§ Problem to work on
Emit the data below verbatim, stripping out any pictures.

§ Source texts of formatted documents
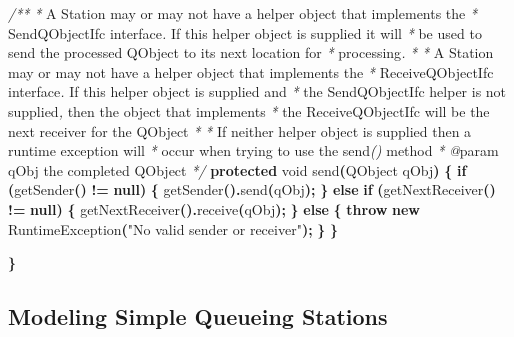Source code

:\documentclass[
]{book}
\newenvironment{Shaded}{\begin{snugshade}}{\end{snugshade}}
\newcommand{\BuiltInTok}[1]{#1}
\newcommand{\CommentTok}[1]{\textcolor[rgb]{0.56,0.35,0.01}{\textit{#1}}}
\newcommand{\ControlFlowTok}[1]{\textcolor[rgb]{0.13,0.29,0.53}{\textbf{#1}}}
\newcommand{\DataTypeTok}[1]{\textcolor[rgb]{0.13,0.29,0.53}{#1}}
\newcommand{\FunctionTok}[1]{\textcolor[rgb]{0.00,0.00,0.00}{#1}}
\newcommand{\KeywordTok}[1]{\textcolor[rgb]{0.13,0.29,0.53}{\textbf{#1}}}
\newcommand{\NormalTok}[1]{#1}
\newcommand{\OperatorTok}[1]{\textcolor[rgb]{0.81,0.36,0.00}{\textbf{#1}}}
\newcommand{\StringTok}[1]{\textcolor[rgb]{0.31,0.60,0.02}{#1}}
\theoremstyle{definition}
\theoremstyle{definition}
\theoremstyle{definition}
\theoremstyle{definition}
\theoremstyle{remark}
\begin{document}
\begin{Shaded}
\begin{Highlighting}[]
    \CommentTok{/**}
     \CommentTok{*}\NormalTok{  A Station may or may not have a helper object that implements the }
     \CommentTok{*}\NormalTok{  SendQObjectIfc interface}\CommentTok{. }\NormalTok{ If this helper object is supplied it will}
     \CommentTok{*}\NormalTok{  be used to send the processed QObject to its next location for}
     \CommentTok{*}\NormalTok{  processing}\CommentTok{.}
     \CommentTok{*} 
     \CommentTok{*}\NormalTok{  A Station may or may not have a helper object that implements the }
     \CommentTok{*}\NormalTok{  ReceiveQObjectIfc interface}\CommentTok{.}\NormalTok{  If this helper object is supplied and}
     \CommentTok{*}\NormalTok{  the SendQObjectIfc helper is not supplied}\CommentTok{,}\NormalTok{ then the object that implements}
     \CommentTok{*}\NormalTok{  the ReceiveQObjectIfc will be the next receiver for the QObject}
     \CommentTok{*} 
     \CommentTok{*}\NormalTok{  If neither helper object is supplied then a runtime exception will}
     \CommentTok{*}\NormalTok{  occur when trying to use the send}\CommentTok{()}\NormalTok{ method     }
     \CommentTok{*} \CommentTok{@}\NormalTok{param qObj the completed QObject}
     \CommentTok{*/}
    \KeywordTok{protected} \DataTypeTok{void} \FunctionTok{send}\OperatorTok{(}\NormalTok{QObject qObj}\OperatorTok{)} \OperatorTok{\{}
        \ControlFlowTok{if} \OperatorTok{(}\FunctionTok{getSender}\OperatorTok{()} \OperatorTok{!=} \KeywordTok{null}\OperatorTok{)} \OperatorTok{\{}
            \FunctionTok{getSender}\OperatorTok{().}\FunctionTok{send}\OperatorTok{(}\NormalTok{qObj}\OperatorTok{);}
        \OperatorTok{\}} \ControlFlowTok{else} \ControlFlowTok{if} \OperatorTok{(}\FunctionTok{getNextReceiver}\OperatorTok{()} \OperatorTok{!=} \KeywordTok{null}\OperatorTok{)} \OperatorTok{\{}
            \FunctionTok{getNextReceiver}\OperatorTok{().}\FunctionTok{receive}\OperatorTok{(}\NormalTok{qObj}\OperatorTok{);}
        \OperatorTok{\}} \ControlFlowTok{else} \OperatorTok{\{}
            \ControlFlowTok{throw} \KeywordTok{new} \BuiltInTok{RuntimeException}\OperatorTok{(}\StringTok{"No valid sender or receiver"}\OperatorTok{);}
        \OperatorTok{\}}
    \OperatorTok{\}}

\OperatorTok{\}}
\end{Highlighting}
\end{Shaded}

\hypertarget{modeling-simple-queueing-stations}{%
\subsection{Modeling Simple Queueing Stations}\label{modeling-simple-queueing-stations}}
\end{document}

§ Answer space
Source code

:\documentclass[
]{book}
\newenvironment{Shaded}{\begin{snugshade}}{\end{snugshade}}
\newcommand{\BuiltInTok}[1]{#1}
\newcommand{\CommentTok}[1]{\textcolor[rgb]{0.56,0.35,0.01}{\textit{#1}}}
\newcommand{\ControlFlowTok}[1]{\textcolor[rgb]{0.13,0.29,0.53}{\textbf{#1}}}
\newcommand{\DataTypeTok}[1]{\textcolor[rgb]{0.13,0.29,0.53}{#1}}
\newcommand{\FunctionTok}[1]{\textcolor[rgb]{0.00,0.00,0.00}{#1}}
\newcommand{\KeywordTok}[1]{\textcolor[rgb]{0.13,0.29,0.53}{\textbf{#1}}}
\newcommand{\NormalTok}[1]{#1}
\newcommand{\OperatorTok}[1]{\textcolor[rgb]{0.81,0.36,0.00}{\textbf{#1}}}
\newcommand{\StringTok}[1]{\textcolor[rgb]{0.31,0.60,0.02}{#1}}
\theoremstyle{definition}
\theoremstyle{definition}
\theoremstyle{definition}
\theoremstyle{definition}
\theoremstyle{remark}
\begin{document}
\begin{Shaded}
\begin{Highlighting}[]
    \CommentTok{/**}
     \CommentTok{*}\NormalTok{  A Station may or may not have a helper object that implements the }
     \CommentTok{*}\NormalTok{  SendQObjectIfc interface}\CommentTok{. }\NormalTok{ If this helper object is supplied it will}
     \CommentTok{*}\NormalTok{  be used to send the processed QObject to its next location for}
     \CommentTok{*}\NormalTok{  processing}\CommentTok{.}
     \CommentTok{*} 
     \CommentTok{*}\NormalTok{  A Station may or may not have a helper object that implements the }
     \CommentTok{*}\NormalTok{  ReceiveQObjectIfc interface}\CommentTok{.}\NormalTok{  If this helper object is supplied and}
     \CommentTok{*}\NormalTok{  the SendQObjectIfc helper is not supplied}\CommentTok{,}\NormalTok{ then the object that implements}
     \CommentTok{*}\NormalTok{  the ReceiveQObjectIfc will be the next receiver for the QObject}
     \CommentTok{*} 
     \CommentTok{*}\NormalTok{  If neither helper object is supplied then a runtime exception will}
     \CommentTok{*}\NormalTok{  occur when trying to use the send}\CommentTok{()}\NormalTok{ method     }
     \CommentTok{*} \CommentTok{@}\NormalTok{param qObj the completed QObject}
     \CommentTok{*/}
    \KeywordTok{protected} \DataTypeTok{void} \FunctionTok{send}\OperatorTok{(}\NormalTok{QObject qObj}\OperatorTok{)} \OperatorTok{\{}
        \ControlFlowTok{if} \OperatorTok{(}\FunctionTok{getSender}\OperatorTok{()} \OperatorTok{!=} \KeywordTok{null}\OperatorTok{)} \OperatorTok{\{}
            \FunctionTok{getSender}\OperatorTok{().}\FunctionTok{send}\OperatorTok{(}\NormalTok{qObj}\OperatorTok{);}
        \OperatorTok{\}} \ControlFlowTok{else} \ControlFlowTok{if} \OperatorTok{(}\FunctionTok{getNextReceiver}\OperatorTok{()} \OperatorTok{!=} \KeywordTok{null}\OperatorTok{)} \OperatorTok{\{}
            \FunctionTok{getNextReceiver}\OperatorTok{().}\FunctionTok{receive}\OperatorTok{(}\NormalTok{qObj}\OperatorTok{);}
        \OperatorTok{\}} \ControlFlowTok{else} \OperatorTok{\{}
            \ControlFlowTok{throw} \KeywordTok{new} \BuiltInTok{RuntimeException}\OperatorTok{(}\StringTok{"No valid sender or receiver"}\OperatorTok{);}
        \OperatorTok{\}}
    \OperatorTok{\}}

\OperatorTok{\}}
\end{Highlighting}
\end{Shaded}

\hypertarget{modeling-simple-queueing-stations}{%
\subsection{Modeling Simple Queueing Stations}\label{modeling-simple-queueing-stations}}
\end{document}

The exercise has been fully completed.